Reading | Literature

Moscow,,Russia,-,August,2017:,Detail,-,Manuscript,Of,Tolstoy's

In the grip of the nihilistic ethos of late 19th-century materialism and Darwinism, Leo Tolstoy contemplated suicide. He would be saved only by finding confirmation, in Schopenhauer’s idealist philosophy, of his own earlier idealist intuitions. Idealism would go on to deeply transform Tolstoy’s life and work, reconnecting him to the simple but profound intuitions of meaning that pervade the lives of peasants. This easy-to-read essay recounts the existential difficulties of a world-famous individual who presaged both our cultural ethos today, and the transformative opportunities offered by modern idealism.

In 1877, only a year after completing his second masterpiece Anna Karenina, Leo Tolstoy fell into a severe depression—what he later called an arrest of life. It was so profound that, while undressing alone in the evening, he had to first remove a rope from his room in case he was tempted to hang himself. He refused to take a rifle with him on hunting trips so as to avoid sticking the muzzle into his own mouth. Not quite fifty, Tolstoy had led what most would have considered a full, vigorous and creative life. He had spent a decade in the army, serving as a cadet in the crack Russian artillery at Sebastopol in the Crimean war and, as a writer, had become the star of the St Petersburg literati. The owner of a prosperous thousand-acre estate with many serfs and hundreds of horses, he had a beautiful wife and children, and enjoyed the respect of his class—some said he was more revered in Russia than the Tsar.

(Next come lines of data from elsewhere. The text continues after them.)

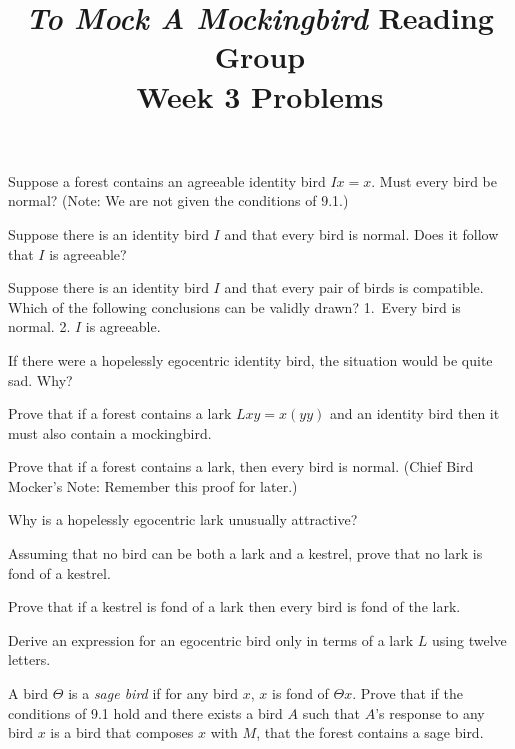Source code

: \documentclass[12pt, letterpaper]{article}
\title{\emph{To Mock A Mockingbird} Reading Group\\Week 3 Problems}
\begin{document}
\maketitle

\disclaimer

\begin{prob}{9.20}
Suppose a forest contains an agreeable identity bird $Ix = x$. Must every bird be normal? (Note: We are not given the conditions of 9.1.)
\end{prob}

\begin{prob}{9.21}
Suppose there is an identity bird $I$ and that every bird is normal. Does it follow that $I$ is agreeable?
\end{prob}

\begin{prob}{9.22}
Suppose there is an identity bird $I$ and that every pair of birds is compatible. Which of the following conclusions can be validly drawn? 1.~Every bird is normal. 2. $I$ is agreeable.
\end{prob}

\begin{prob}{9.23}
If there were a hopelessly egocentric identity bird, the situation would be quite sad. Why?
\end{prob}

\begin{prob}{9.24}
Prove that if a forest contains a lark $Lxy = x(yy)$ and an identity bird then it must also contain a mockingbird.
\end{prob}

\begin{prob}{9.25}
Prove that if a forest contains a lark, then every bird is normal. (Chief Bird Mocker's Note: Remember this proof for later.)
\end{prob}

\begin{prob}{9.26}
Why is a hopelessly egocentric lark unusually attractive?
\end{prob}

\begin{prob}{9.27}
Assuming that no bird can be both a lark and a kestrel, prove that no lark is fond of a kestrel.
\end{prob}

\begin{prob}{9.28}
Prove that if a kestrel is fond of a lark then every bird is fond of the lark.
\end{prob}

\begin{prob}{9.29}
Derive an expression for an egocentric bird only in terms of a lark $L$ using twelve letters.
\end{prob}

\begin{prob}{10.1}
A bird $\Theta$ is a \emph{sage bird} if for any bird $x$, $x$ is fond of $\Theta x$. Prove that if the conditions of 9.1 hold and there exists a bird $A$ such that $A$'s response to any bird $x$ is a bird that composes $x$ with $M$, that the forest contains a sage bird.
\end{prob}
\end{document}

Suddenly, though, he could not look back on his life without being seized by horror. “I killed people in war,” he wrote. “I summoned others to duels in order to kill them, gambled at cards; I devoured the fruits of the peasants’ labour and punished them; I fornicated and practised deceit. Lying, thieving, promiscuity… drunkenness, violence, murder… there was not a crime I did not commit…” [1] His life as a writer had been even worse, he thought, with its vanity, self-interest and pride. His literary fame was worth nothing. “I would say to myself, ‘Well fine, so you will be more famous than Gogol, Pushkin, Shakespeare, Molière, more famous than all the writers in the world, and so what?’” [2]

His life was meaningless. He had arrived at a moment of existential crisis, likening himself to a man lost in a dark wood, without any inkling of how to find a way out. Instead of merely sitting down under a tree and accepting it, he began to pace back and forth desperately seeking a path, frenziedly looking for a meaning that he felt must be there. [3]

Tolstoy was aware that he was a casualty of the materialism that had largely supplanted religion as the dominant ideology among European elites since mid-century. As Charles Taylor has written, this period saw a sharp rise in what he calls unbelief, not only because many people lost their faith, but also because new parameters of knowledge undermined the certainty of the old religious values. The most obvious changes were in the way people imagined the world they lived in [4]. Science had demonstrated that the universe was much vaster than the cosy cosmos previously envisaged, and the theory of evolution had shown that forms were not fixed, and that the world existed in a perpetual state of change. “With my own self this belief assumed the form it usually takes among the educated men of our time,” Tolstoy confessed. “The belief was expressed in the word progress … I continued to live, professing faith only in progress. Everything is evolving and I am evolving; and the reason why I am evolving together with all the rest will one day be known to me.” [5]

The precariousness of this outlook had first dawned on him a few years earlier at a public guillotining in Paris. As he watched the heads roll, he felt he had just witnessed a crime that no theory of progress could justify. “I knew it was unnecessary and wrong,” he wrote later, “and therefore that judgements on what is good and necessary must not be based on … progress, but on the instincts of my own soul.” [6] The empiricist-materialist paradigm had, he saw, cut people loose from their moorings, without any moral compass or idea of where they were going. “In answering live in conformity with progress,” he wrote, “I was speaking exactly like a person who is in a boat being carried along by wind and waves and who, when asked the most important and vital question, Where should I steer? avoids answering by saying, We are being carried somewhere.” [7]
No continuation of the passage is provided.